WORK TO BE COMPLETED - Pull out each line of the records holding the string "developer".

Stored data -

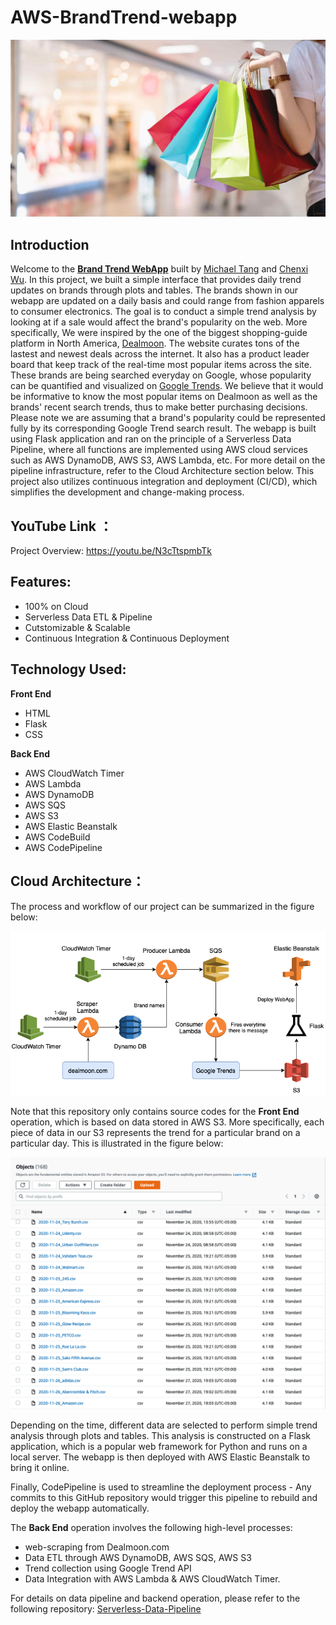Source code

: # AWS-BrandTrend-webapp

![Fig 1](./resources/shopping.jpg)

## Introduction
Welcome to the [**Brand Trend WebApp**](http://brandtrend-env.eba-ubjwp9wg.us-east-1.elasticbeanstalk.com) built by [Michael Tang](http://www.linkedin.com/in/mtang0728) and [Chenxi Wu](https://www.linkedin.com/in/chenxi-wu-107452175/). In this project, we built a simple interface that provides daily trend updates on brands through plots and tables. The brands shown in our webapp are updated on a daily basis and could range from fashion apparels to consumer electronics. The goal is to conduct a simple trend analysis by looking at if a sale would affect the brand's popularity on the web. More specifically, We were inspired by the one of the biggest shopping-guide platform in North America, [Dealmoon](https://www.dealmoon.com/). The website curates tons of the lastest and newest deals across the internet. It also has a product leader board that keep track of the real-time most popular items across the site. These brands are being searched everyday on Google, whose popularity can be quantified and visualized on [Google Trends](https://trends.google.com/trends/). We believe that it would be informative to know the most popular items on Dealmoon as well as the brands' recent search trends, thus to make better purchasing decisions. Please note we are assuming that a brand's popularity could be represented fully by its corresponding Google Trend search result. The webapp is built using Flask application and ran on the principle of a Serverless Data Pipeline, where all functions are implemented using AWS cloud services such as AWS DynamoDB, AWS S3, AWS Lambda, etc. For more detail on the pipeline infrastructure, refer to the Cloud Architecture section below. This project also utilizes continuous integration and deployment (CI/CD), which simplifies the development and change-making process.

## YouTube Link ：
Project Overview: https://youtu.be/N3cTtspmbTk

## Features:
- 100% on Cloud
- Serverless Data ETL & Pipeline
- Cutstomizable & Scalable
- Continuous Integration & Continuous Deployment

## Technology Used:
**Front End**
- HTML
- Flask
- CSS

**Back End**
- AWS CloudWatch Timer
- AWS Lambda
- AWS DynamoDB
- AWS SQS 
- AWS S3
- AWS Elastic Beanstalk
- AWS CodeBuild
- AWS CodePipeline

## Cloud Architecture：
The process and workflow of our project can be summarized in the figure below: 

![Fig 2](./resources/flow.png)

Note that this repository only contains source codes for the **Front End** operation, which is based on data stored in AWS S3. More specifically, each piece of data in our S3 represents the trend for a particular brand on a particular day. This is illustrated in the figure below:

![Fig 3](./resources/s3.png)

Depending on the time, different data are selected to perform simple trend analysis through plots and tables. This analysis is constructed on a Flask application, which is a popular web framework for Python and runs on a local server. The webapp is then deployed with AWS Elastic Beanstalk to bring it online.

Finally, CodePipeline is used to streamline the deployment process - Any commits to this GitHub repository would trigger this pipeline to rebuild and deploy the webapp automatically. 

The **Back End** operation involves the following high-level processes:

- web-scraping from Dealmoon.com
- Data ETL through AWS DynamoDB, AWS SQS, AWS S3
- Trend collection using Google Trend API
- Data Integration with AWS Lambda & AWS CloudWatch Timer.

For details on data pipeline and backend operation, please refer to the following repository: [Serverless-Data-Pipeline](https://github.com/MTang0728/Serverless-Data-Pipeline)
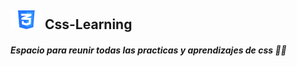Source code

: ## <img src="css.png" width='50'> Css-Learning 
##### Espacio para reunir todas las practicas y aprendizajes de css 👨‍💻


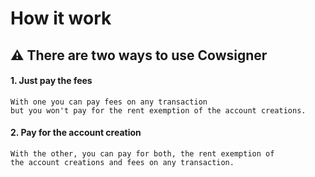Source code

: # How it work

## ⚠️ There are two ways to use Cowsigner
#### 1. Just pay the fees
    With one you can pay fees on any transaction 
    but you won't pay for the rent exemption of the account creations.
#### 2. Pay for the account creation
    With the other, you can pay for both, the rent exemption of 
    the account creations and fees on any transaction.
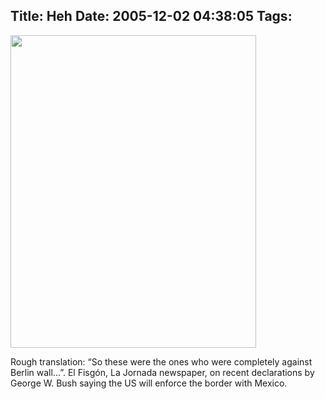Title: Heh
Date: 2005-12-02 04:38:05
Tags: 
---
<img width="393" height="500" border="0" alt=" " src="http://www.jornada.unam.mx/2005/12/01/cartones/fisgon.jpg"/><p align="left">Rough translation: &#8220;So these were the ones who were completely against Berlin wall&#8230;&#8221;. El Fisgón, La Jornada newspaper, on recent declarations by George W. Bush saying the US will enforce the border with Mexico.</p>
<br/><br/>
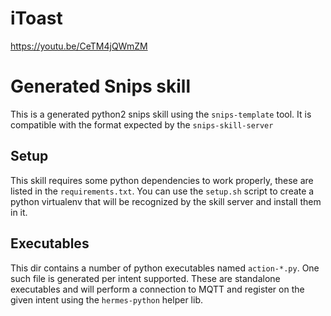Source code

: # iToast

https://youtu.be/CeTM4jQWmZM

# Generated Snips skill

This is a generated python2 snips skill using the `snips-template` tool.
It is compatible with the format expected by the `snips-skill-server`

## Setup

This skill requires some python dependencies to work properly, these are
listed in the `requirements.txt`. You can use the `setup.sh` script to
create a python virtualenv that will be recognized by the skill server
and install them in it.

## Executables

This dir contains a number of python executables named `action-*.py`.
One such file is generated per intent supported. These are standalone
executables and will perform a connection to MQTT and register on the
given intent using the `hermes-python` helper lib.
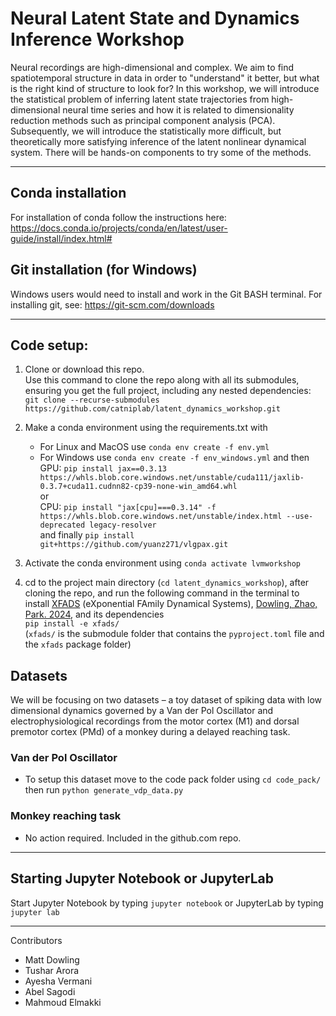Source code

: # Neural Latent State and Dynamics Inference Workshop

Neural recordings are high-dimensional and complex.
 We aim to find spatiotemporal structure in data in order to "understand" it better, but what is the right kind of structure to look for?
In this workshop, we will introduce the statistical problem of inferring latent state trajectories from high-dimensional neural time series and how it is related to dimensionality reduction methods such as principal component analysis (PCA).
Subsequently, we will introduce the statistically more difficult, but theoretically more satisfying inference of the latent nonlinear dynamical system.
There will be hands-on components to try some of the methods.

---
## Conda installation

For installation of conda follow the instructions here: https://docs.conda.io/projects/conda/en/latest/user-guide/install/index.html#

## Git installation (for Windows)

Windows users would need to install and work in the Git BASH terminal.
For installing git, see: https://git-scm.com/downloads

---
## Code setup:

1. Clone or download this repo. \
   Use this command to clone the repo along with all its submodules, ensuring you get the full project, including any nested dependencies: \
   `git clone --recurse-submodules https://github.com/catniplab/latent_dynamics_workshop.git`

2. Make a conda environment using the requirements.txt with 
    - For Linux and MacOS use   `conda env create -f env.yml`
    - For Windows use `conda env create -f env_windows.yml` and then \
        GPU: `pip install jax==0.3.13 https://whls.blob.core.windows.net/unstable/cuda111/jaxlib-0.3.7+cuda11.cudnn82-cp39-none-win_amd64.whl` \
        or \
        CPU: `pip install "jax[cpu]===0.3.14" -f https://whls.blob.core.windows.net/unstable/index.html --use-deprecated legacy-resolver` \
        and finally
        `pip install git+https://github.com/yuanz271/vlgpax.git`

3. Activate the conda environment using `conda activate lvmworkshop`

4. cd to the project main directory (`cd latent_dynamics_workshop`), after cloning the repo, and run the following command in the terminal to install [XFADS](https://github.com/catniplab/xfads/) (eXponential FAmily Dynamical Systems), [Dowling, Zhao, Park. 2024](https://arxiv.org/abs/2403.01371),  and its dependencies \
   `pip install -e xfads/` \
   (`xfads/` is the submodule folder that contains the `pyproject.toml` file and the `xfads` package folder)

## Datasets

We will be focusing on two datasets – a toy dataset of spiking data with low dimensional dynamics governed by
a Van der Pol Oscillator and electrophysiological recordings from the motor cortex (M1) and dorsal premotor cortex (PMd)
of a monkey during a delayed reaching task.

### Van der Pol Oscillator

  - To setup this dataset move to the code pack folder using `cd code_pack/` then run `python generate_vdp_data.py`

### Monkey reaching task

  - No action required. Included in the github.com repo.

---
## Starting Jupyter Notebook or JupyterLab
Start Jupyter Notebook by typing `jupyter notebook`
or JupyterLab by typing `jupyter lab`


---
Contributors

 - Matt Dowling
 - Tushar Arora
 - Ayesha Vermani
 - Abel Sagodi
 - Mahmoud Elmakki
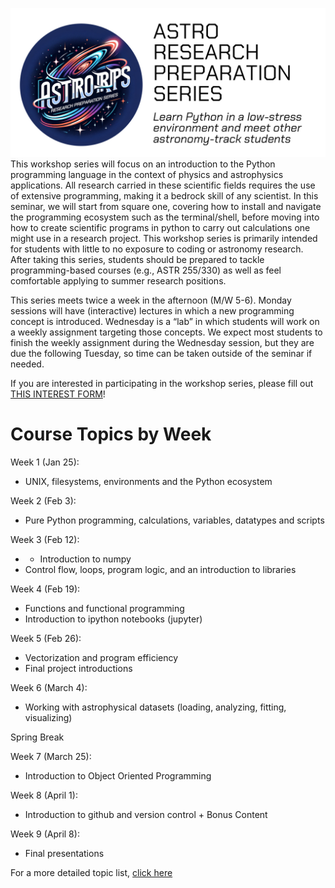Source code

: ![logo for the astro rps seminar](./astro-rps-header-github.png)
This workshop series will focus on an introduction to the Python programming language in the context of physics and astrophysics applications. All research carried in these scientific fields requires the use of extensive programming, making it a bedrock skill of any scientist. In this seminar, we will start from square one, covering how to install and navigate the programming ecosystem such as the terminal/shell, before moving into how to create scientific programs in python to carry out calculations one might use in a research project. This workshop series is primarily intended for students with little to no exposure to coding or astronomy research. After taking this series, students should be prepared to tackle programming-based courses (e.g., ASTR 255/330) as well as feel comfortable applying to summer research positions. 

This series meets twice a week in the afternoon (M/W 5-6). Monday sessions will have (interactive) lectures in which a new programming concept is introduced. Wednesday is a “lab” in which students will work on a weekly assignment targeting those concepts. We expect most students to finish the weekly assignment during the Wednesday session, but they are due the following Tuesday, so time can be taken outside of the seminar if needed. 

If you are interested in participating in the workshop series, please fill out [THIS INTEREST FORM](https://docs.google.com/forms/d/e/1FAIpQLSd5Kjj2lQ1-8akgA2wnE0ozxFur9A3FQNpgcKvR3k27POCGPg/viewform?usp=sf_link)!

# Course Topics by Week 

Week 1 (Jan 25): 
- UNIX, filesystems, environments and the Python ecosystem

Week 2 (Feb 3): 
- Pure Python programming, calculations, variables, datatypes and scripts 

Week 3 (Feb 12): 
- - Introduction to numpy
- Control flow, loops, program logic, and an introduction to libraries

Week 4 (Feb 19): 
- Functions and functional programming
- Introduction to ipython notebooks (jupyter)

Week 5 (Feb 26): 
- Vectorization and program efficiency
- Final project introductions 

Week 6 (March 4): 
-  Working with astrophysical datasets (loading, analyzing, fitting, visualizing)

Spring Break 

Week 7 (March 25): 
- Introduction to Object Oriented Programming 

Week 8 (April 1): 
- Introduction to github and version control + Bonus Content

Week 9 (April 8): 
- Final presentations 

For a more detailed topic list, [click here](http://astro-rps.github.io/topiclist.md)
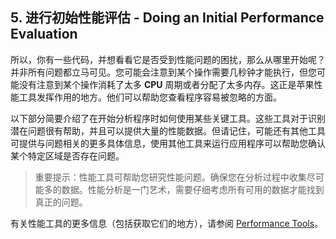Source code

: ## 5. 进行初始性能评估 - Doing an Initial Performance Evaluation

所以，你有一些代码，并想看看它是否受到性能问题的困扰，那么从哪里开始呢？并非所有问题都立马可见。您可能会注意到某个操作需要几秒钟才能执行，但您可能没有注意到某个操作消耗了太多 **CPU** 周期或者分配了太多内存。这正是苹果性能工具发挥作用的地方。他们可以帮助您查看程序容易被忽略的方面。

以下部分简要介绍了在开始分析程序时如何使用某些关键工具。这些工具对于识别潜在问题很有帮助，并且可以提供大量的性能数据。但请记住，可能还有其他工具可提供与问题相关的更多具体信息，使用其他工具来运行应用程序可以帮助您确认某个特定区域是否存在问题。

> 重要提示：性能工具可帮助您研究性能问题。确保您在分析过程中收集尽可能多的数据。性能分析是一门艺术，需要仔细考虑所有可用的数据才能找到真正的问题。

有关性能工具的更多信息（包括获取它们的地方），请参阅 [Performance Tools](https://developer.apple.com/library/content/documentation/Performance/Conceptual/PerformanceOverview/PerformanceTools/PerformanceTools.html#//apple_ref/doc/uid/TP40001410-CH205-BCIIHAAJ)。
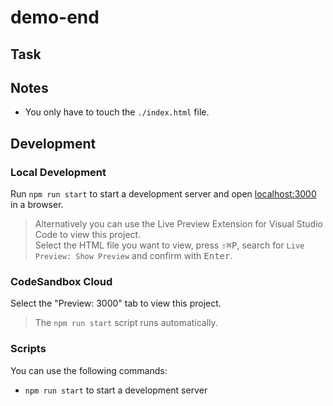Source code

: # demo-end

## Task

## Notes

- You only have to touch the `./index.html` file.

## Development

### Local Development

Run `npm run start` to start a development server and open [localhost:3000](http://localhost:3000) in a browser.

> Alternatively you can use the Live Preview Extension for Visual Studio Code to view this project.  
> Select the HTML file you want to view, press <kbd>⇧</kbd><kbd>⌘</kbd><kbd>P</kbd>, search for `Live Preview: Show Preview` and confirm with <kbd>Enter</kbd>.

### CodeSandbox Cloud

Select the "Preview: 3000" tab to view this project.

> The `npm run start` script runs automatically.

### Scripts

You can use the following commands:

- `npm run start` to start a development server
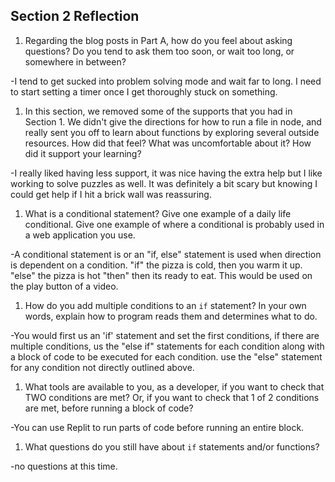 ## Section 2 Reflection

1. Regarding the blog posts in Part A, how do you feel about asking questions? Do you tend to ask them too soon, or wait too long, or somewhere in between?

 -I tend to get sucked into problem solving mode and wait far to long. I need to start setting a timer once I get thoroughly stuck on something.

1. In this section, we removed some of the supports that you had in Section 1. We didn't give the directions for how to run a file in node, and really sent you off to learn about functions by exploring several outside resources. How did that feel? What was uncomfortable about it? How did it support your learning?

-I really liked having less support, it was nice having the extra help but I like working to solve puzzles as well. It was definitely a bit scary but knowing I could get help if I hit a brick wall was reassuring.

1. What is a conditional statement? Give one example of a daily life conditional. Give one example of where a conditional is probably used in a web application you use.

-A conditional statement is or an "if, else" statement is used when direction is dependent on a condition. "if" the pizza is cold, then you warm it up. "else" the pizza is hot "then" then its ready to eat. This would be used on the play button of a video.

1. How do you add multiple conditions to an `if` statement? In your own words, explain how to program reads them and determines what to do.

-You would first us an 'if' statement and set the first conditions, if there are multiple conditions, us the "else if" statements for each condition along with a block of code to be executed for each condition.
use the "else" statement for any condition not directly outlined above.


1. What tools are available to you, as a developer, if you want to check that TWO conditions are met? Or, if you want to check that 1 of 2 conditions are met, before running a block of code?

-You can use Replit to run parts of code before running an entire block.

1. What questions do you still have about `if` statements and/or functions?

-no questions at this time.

EXPECTED ANSWER -
有关性能工具的更多信息（包括获取它们的地方），请参阅 [Performance Tools](https://developer.apple.com/library/content/documentation/Performance/Conceptual/PerformanceOverview/PerformanceTools/PerformanceTools.html#//apple_ref/doc/uid/TP40001410-CH205-BCIIHAAJ)。
1. What tools are available to you, as a developer, if you want to check that TWO conditions are met? Or, if you want to check that 1 of 2 conditions are met, before running a block of code?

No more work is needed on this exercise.